*Task details*: When the string "UsersController" is part of a line in the data below, report the whole line.

====== Given records

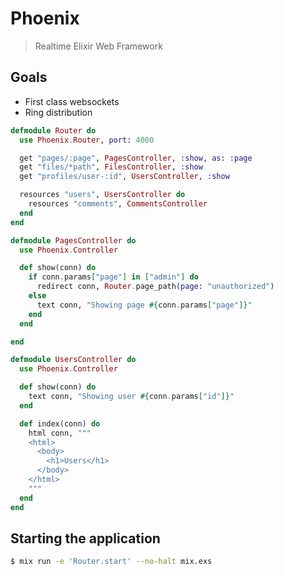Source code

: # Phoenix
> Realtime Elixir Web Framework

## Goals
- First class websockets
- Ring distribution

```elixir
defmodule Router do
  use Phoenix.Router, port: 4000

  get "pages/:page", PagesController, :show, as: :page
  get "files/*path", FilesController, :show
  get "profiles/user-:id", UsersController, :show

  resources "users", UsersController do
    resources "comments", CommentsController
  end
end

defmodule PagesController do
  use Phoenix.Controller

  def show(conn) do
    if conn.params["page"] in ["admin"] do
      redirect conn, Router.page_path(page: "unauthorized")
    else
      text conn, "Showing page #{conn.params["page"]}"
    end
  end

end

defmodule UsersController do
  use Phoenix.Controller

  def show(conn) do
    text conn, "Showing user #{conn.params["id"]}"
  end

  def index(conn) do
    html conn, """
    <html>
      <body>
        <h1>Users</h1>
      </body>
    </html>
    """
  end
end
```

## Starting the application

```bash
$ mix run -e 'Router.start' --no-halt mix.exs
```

============
====== Given records

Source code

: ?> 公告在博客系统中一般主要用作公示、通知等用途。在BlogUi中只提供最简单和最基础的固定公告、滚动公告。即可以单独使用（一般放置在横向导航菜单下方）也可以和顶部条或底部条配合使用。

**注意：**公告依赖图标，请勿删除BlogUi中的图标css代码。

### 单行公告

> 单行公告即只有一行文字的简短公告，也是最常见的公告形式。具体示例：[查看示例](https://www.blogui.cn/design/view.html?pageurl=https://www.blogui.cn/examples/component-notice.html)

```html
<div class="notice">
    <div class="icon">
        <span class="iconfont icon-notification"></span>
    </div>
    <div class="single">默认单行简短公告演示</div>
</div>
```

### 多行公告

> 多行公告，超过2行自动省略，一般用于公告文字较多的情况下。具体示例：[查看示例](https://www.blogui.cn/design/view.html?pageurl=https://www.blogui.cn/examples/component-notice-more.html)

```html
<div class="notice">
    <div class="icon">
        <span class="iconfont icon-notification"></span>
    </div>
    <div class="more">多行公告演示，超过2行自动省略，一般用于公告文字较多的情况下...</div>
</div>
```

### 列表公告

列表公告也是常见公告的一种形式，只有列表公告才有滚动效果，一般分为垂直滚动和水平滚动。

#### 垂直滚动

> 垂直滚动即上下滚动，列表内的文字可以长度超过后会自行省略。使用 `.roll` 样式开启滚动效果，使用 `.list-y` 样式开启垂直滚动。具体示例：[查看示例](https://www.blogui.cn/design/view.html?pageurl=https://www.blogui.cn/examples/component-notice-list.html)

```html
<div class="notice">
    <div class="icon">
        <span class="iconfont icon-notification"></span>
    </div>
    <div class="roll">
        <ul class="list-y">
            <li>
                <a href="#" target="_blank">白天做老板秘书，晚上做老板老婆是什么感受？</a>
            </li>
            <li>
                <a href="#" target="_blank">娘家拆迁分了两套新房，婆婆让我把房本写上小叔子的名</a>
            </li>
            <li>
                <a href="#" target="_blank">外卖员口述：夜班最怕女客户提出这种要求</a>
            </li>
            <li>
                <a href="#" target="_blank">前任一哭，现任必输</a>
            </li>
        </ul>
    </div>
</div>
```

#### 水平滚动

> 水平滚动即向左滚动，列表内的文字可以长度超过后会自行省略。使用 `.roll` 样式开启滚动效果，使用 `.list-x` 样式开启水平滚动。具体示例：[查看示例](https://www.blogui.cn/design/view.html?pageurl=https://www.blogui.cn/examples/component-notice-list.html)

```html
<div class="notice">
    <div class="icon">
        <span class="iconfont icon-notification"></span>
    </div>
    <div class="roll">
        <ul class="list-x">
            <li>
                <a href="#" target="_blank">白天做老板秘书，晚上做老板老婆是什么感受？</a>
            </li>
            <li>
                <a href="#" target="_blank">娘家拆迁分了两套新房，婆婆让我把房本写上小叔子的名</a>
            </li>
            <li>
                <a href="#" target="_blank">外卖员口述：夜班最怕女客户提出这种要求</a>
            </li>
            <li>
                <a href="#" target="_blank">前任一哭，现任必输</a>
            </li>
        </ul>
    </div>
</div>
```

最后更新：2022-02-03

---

============

*Exercise output*:
  get "profiles/user-:id", UsersController, :show
  resources "users", UsersController do
defmodule UsersController do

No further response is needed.